Painted Bride Quarterly
- Discipline: literary magazine
- Language: English
- Edited by: Kathleen Volk Miller and Marion Wrenn

Publication details
- History: 1973 to present
- Publisher: Painted Bride Quarterly, Inc. (United States)
- Frequency: Quarterly

Standard abbreviations
- ISO 4: Paint. Bride Q.

Indexing
- ISSN: 0362-7969

Links
- Journal homepage;

= Painted Bride Quarterly =

The Painted Bride Quarterly, also known informally as PBQ, is a Philadelphia-based literary magazine. It was established in 1973 by Louise Simons and R. Daniel Evans in connection with the Painted Bride Art Center, an art gallery founded in 1969 in an old bridal shop on South Street in Philadelphia, Pennsylvania. The journal is supported by Drexel University in Philadelphia. It is staffed by a mix of volunteer editors and changing student staff. The magazine is published quarterly online and yearly in print. The magazine, which sees itself as "literary forum for poetry, fiction, prose, essays, interviews and photography", has a dual-city editorial staff in Philadelphia and New York. PBQ has featured works by such poets as Charles Bukowski, Etheridge Knight, Sonia Sanchez, Amiri Baraka, Dede Wilson, Simon Perchik, Yusef Komunyakaa, Gregory Pardlo, and Major Jackson, among others.

==History==
In 1969, Gerry Givnish and a group of his artist friends founded a gallery space on Philadelphia's South Street in an old bridal shop. The cooperative gallery began a cultural revolution in the area. Soon, dozens of art galleries blossomed, but none as provocative, daring or enduring as theirs.

The group of artists staked their claim on their patch of street with a window display. Among the remains of the bridal shop was a mannequin, made up for some hellish ‘60s wedding she would never attend. The artists took her straight to the storefront to cause a scene, but not in a typical virginal, white wedding gown. Soon, the "Painted Bride" became a South Street attraction. People would stop by just to see what provocative outfit or lewd position she’d be in that day. She was the icon and namesake of the art center that, in 1973, gave birth to Painted Bride Quarterly.

In 1999, PBQ changed from an entirely print edition to a hybrid model of publishing.

== Events ==
PBQ holds interactive prose and poetry events to make its presence known in the Philadelphia area. On the last Thursday of the month, the journal hosts a poetry slam at the Pen & Pencil Club called "Slam, Bam, Thank You, Ma’am." Monthly poetry readings are held in both Philadelphia and New York, featuring local poets and musicians.

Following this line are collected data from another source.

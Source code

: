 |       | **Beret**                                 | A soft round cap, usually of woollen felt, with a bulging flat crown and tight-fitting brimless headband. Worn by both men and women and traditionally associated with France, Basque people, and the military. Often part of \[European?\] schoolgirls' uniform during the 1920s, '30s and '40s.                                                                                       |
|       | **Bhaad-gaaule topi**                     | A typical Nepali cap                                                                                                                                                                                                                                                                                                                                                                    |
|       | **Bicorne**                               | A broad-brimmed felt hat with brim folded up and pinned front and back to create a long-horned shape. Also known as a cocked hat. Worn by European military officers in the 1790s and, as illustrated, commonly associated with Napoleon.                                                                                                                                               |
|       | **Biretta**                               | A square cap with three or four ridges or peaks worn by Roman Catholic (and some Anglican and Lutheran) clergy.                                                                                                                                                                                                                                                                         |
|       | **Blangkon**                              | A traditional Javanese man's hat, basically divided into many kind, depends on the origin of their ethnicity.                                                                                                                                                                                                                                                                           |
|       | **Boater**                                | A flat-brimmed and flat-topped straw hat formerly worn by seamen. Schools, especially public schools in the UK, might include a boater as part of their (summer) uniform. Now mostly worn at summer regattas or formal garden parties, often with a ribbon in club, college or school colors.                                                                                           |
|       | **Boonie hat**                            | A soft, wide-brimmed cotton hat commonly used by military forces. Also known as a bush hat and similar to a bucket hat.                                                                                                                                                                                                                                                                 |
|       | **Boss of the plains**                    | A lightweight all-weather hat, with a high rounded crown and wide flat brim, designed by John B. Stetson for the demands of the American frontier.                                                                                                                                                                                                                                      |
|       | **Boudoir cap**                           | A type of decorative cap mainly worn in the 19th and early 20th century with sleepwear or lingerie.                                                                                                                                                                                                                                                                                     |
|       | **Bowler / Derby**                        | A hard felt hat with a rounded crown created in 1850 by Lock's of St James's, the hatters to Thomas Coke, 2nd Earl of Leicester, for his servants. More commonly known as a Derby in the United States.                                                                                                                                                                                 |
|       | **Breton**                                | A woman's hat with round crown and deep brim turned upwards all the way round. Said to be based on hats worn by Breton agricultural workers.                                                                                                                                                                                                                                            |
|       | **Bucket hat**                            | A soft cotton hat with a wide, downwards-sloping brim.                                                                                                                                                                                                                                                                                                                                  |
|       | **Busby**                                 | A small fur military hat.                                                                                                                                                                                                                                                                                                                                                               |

On May 13, 2009, PBQ held its first annual Bookfair for Literacy, raising funds for Philadelphia Reads and donating the remaining books to Books Through Bars. More than twenty regional presses and literary magazines attended and sold their wares at below costs. For a few months prior to the event, books were donated by members of the Drexel community, and then sold with all proceeds going to Philadelphia Reads. The Second Annual Bookfair for Literacy was held on Friday, May 21, 2010.

== Awards and honors ==
PBQ has had many of its first-published poems chosen for Pushcart Prizes, on Poetry Daily, and other accolades, such as inclusion in Online Writing: The Best of the First Ten Years.